Le premier et le plus manifeste des effets produits par un couvert de forêts ou de pâturages sur un bassin de réception est l'interception des précipitations par le feuillage et les branches avant qu'elles n'atteignent le sol. Le volume d'eau intercepté varie beaucoup car il dépend de la nature des précipitations (pluie ou neige), de la nature de la forêt (résineuse ou feuillue) et de la densité du couvert. Des études montrent que le couvert forestier intercepte de 10 à 25 pour cent des précipitations annuelles moyennes, suivant l'importance et le caractère des orages, et la nature et la densité du couvert; dans certaines régions cette diminution peut même atteindre 35 pour cent.
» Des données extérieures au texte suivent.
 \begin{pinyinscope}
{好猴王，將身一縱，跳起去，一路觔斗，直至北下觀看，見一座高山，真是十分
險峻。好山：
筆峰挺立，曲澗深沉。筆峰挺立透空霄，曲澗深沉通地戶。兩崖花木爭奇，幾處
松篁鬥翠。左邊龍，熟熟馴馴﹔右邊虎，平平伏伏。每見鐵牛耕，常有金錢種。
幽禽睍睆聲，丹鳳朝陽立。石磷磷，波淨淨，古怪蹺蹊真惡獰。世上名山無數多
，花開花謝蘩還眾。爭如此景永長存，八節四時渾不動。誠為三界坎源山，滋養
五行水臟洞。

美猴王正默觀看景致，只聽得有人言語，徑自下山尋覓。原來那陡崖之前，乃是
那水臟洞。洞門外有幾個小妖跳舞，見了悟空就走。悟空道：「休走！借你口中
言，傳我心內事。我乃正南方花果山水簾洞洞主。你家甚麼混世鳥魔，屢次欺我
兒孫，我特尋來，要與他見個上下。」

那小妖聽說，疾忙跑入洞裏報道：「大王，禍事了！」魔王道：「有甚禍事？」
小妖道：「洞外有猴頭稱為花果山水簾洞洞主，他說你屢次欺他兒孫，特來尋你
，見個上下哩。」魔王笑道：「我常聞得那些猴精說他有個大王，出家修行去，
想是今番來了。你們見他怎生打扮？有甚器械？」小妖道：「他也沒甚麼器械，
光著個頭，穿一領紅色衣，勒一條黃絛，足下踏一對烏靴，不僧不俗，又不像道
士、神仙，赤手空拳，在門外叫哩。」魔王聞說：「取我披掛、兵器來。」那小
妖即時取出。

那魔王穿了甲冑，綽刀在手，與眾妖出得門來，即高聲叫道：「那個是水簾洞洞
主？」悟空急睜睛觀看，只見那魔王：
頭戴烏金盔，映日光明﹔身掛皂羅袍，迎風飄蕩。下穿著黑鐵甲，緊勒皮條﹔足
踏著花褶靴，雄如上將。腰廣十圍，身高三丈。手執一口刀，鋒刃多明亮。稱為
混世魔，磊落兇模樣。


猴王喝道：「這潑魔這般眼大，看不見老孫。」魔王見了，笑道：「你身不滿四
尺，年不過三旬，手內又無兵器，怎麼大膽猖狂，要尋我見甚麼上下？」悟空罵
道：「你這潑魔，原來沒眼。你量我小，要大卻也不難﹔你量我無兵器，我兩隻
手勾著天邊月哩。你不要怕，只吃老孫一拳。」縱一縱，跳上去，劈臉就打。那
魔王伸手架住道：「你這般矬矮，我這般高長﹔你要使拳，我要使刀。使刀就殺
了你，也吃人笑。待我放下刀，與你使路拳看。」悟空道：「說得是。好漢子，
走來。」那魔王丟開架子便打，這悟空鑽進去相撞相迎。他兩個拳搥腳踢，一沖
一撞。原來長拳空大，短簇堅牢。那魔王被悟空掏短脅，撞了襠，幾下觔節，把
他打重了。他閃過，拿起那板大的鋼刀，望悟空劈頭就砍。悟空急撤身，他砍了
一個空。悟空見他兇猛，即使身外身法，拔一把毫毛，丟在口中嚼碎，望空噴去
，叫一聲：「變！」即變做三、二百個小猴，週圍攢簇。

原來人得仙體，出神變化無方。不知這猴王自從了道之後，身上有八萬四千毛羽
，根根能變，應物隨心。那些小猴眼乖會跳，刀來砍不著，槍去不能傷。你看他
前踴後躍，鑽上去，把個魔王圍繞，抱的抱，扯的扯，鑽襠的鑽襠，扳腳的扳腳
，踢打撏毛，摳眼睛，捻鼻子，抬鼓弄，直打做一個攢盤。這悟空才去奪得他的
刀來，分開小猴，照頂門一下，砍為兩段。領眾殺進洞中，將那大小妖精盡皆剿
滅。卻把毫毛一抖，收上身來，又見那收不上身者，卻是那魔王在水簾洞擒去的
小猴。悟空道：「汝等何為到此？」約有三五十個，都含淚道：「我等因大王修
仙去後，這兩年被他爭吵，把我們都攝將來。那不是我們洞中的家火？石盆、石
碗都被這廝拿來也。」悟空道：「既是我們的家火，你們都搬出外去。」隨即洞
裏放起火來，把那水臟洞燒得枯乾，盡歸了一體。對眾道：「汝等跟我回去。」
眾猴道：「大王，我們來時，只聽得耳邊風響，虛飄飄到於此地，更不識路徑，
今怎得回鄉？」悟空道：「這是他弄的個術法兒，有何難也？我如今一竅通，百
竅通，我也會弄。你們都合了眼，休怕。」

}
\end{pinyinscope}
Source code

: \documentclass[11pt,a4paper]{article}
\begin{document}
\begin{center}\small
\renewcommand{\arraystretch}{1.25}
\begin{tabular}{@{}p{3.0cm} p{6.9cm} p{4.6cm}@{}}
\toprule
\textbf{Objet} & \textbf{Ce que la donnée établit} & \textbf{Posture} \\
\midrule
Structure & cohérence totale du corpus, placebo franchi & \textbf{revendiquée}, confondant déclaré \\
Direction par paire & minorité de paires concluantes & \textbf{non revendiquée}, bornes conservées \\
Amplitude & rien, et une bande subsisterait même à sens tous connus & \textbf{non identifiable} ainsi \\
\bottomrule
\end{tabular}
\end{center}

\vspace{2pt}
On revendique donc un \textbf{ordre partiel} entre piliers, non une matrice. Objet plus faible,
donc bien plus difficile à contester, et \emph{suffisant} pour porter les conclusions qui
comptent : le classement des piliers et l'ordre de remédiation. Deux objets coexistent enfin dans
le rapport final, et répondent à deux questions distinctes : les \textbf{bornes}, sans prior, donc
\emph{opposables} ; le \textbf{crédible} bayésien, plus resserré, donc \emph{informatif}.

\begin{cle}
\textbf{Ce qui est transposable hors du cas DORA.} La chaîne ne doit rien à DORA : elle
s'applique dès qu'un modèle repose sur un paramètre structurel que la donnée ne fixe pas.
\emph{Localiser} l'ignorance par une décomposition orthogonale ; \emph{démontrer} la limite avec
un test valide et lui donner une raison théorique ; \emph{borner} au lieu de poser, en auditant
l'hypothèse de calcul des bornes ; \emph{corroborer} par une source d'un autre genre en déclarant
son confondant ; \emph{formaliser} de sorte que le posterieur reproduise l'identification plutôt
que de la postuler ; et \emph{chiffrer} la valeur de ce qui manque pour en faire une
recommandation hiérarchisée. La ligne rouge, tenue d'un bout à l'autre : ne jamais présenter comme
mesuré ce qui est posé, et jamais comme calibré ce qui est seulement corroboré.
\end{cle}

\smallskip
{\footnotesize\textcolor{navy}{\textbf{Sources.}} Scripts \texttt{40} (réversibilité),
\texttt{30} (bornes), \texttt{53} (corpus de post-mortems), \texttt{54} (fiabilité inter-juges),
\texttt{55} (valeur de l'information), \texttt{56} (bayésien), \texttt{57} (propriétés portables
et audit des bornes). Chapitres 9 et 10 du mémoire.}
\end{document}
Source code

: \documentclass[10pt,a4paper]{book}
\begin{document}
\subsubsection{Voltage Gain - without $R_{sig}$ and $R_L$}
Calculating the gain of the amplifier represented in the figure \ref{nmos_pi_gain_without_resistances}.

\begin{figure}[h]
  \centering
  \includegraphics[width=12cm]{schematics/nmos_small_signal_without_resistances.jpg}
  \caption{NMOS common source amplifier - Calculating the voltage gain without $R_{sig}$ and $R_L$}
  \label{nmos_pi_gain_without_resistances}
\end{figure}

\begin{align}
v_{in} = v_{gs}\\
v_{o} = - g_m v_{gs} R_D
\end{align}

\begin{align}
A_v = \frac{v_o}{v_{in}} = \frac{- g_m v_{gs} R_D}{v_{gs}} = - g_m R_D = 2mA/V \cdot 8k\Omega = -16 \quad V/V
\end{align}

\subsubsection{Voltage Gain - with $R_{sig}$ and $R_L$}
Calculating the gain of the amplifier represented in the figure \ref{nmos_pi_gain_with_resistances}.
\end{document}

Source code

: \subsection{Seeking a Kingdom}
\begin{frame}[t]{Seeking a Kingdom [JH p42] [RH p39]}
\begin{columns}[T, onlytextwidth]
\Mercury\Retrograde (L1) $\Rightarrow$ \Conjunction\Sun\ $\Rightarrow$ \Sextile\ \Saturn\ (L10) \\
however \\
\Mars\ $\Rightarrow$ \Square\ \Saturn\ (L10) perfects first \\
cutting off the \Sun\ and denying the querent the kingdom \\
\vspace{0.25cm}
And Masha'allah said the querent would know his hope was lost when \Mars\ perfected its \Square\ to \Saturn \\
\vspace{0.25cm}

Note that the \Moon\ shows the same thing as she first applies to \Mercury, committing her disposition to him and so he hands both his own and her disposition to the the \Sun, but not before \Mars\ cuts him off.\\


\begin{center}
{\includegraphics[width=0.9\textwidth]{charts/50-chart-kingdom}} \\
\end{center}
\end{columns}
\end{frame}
Les taux d'interception les plus élevés s'observent dans les peuplements résineux denses des régions où les chutes de neige sont très fortes, et dans les peuplements feuillus denses des régions où les pluies d'été sont fréquentes. Les essences feuillues caduques, naturellement, n'interceptent qu'une une faible partie des précipitations pendant la saison où elles ont perdu leurs feuilles. Là où la fonte rapide d'une épaisse couche de neige ou de fortes pluies d'été entraînent des inondations - et où le volume total du débit d'eau n'est pas le souci primordial - un taux d'interception élevé par le couvert végétal des bassins de réception est souhaitable. Un couvert herbacé et arbustif, tel que celui qui existe généralement sur les terrains de parcours, intercepte également les précipitations, mais à un degré moindre que le couvert forestier.

Les peuplements denses de conifères retardent la fonte des neiges dans une mesure appréciable. En abritant le sol et en interceptant une grande partie des rayons de soleil, les peuplements maintiennent une couverture d'air frais et humide au-dessus de la couche de neige. Ils réduisent également la vitesse du vent sur la surface de la neige. La neige persiste parfois sous les peuplements denses pendant une ou deux semaines, davantage même parfois, de plus que sur les surfaces découvertes, ce qui, naturellement, implique le ralentissement et la prolongation du débit de l'eau fourni par l'enneigement.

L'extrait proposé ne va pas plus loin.